That means that some of you are well versed in marketing and maybe you have a lot of information, and maybe you’re an expert, and some of you are a little more hands-off and you might still be thinking, “Shouldn’t we be taking ads out in the phone book? I feel like all of this internet stuff is just a fad.” Regardless of where you are on that spectrum, I want to make sure that I’m talking to you from that angle.
That means we’re not going to be talking about specific how-tos in marketing. I’m not trying to impress other marketers or help other marketers. I’m trying to help you, the business leader, make sure that you’re marketing is getting you the best bang for your dollar without getting into the details of how marketing tactics work. Again, you’re not going to have to know how to perform the tasks, but you do have to be open to the idea that marketing is probably the most powerful and efficient tool you have to shape and improve your business.

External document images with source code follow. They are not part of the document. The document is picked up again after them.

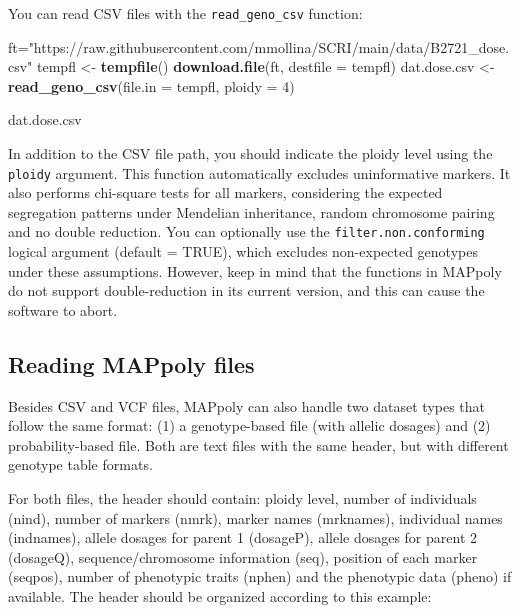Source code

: \documentclass[
]{article}
\newenvironment{Shaded}{}{}
\newcommand{\DataTypeTok}[1]{\textcolor[rgb]{0.56,0.13,0.00}{#1}}
\newcommand{\DecValTok}[1]{\textcolor[rgb]{0.25,0.63,0.44}{#1}}
\newcommand{\KeywordTok}[1]{\textcolor[rgb]{0.00,0.44,0.13}{\textbf{#1}}}
\newcommand{\NormalTok}[1]{#1}
\newcommand{\StringTok}[1]{\textcolor[rgb]{0.25,0.44,0.63}{#1}}
\begin{document}
You can read CSV files with the \texttt{read\_geno\_csv} function:

\begin{Shaded}
\begin{Highlighting}[]
\NormalTok{ft=}\StringTok{"https://raw.githubusercontent.com/mmollina/SCRI/main/data/B2721_dose.csv"}
\NormalTok{tempfl <-}\StringTok{ }\KeywordTok{tempfile}\NormalTok{()}
\KeywordTok{download.file}\NormalTok{(ft, }\DataTypeTok{destfile =}\NormalTok{ tempfl)}
\NormalTok{dat.dose.csv <-}\StringTok{ }\KeywordTok{read_geno_csv}\NormalTok{(}\DataTypeTok{file.in  =}\NormalTok{ tempfl, }\DataTypeTok{ploidy =} \DecValTok{4}\NormalTok{)}
\end{Highlighting}
\end{Shaded}

\begin{Shaded}
\begin{Highlighting}[]
\NormalTok{dat.dose.csv}
\end{Highlighting}
\end{Shaded}

In addition to the CSV file path, you should indicate the ploidy level
using the \texttt{ploidy} argument. This function automatically excludes
uninformative markers. It also performs chi-square tests for all
markers, considering the expected segregation patterns under Mendelian
inheritance, random chromosome pairing and no double reduction. You can
optionally use the \texttt{filter.non.conforming} logical argument
(default = TRUE), which excludes non-expected genotypes under these
assumptions. However, keep in mind that the functions in MAPpoly do not
support double-reduction in its current version, and this can cause the
software to abort.

\hypertarget{reading-mappoly-files}{%
\subsection{Reading MAPpoly files}\label{reading-mappoly-files}}

Besides CSV and VCF files, MAPpoly can also handle two dataset types
that follow the same format: (1) a genotype-based file (with allelic
dosages) and (2) probability-based file. Both are text files with the
same header, but with different genotype table formats.

For both files, the header should contain: ploidy level, number of
individuals (nind), number of markers (nmrk), marker names (mrknames),
individual names (indnames), allele dosages for parent 1 (dosageP),
allele dosages for parent 2 (dosageQ), sequence/chromosome information
(seq), position of each marker (seqpos), number of phenotypic traits
(nphen) and the phenotypic data (pheno) if available. The header should
be organized according to this example:
\end{document}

Another change I hope you notice this year, and I guess this depends on my ability to be fun, but there should be more of a fun factor. I like laughing, and goofing off, and having fun, and I love operating businesses. I think operating a business is fun. One fun item that we’re going to do this year is called the Hypometer 3000, which is this machine that can determine whether a marketing topic is overhyped, underhyped, or hyped just right. The goal of the Hypometer 3000 is all for you. It’s to help you understand whether what your team is up to is more about the hype than help.
There’s a lot of things that people do because it’s what everybody does, but it’s not particularly helpful to the company. The Hypometer just takes your level of understanding out to the equation and just says, “You’re probably doing the wrong thing, or you’re probably doing the right thing here.” We’re going to have plenty of guests this year, lots of experts. Some will have their whole own episodes, and some will just pop in and out of episodes as needed.
It’s always been the intention of Totally Hyped by the way to be a passive tool for business leaders. It’s always meant to be so that you could be driving in your car and take in an episode of Totally Hyped and learn something and hopefully be inspired by something. For now, it’s still going to remain audio first so that you can be doing other things, and it’s more of a passive thing that you can be working out, I guess, if you wanted to and listening to an episode of Totally Hyped. However, our website’s going to offer more supplemental items this year like downloads, images and videos if needed.
You might be able to see some of the guests. You might be able to see what’s going on in some of these episodes, but it’s going to be audio first. If during the course of any episode or the course of you wake up at two o’clock in the morning and, “That Cale was an idiot,” or, “My God, that was a good point that Cale made,” or, “You know what? I’ve got a question about that episode,” you can reach out to me anytime at [email protected]. That’s C-A-L-E is how you spell my name, not like the vegetable, [email protected], or you can go to totallyhyped.com and there’s some forms on there for you to fill out and you’ll engage with me or someone at the show that way.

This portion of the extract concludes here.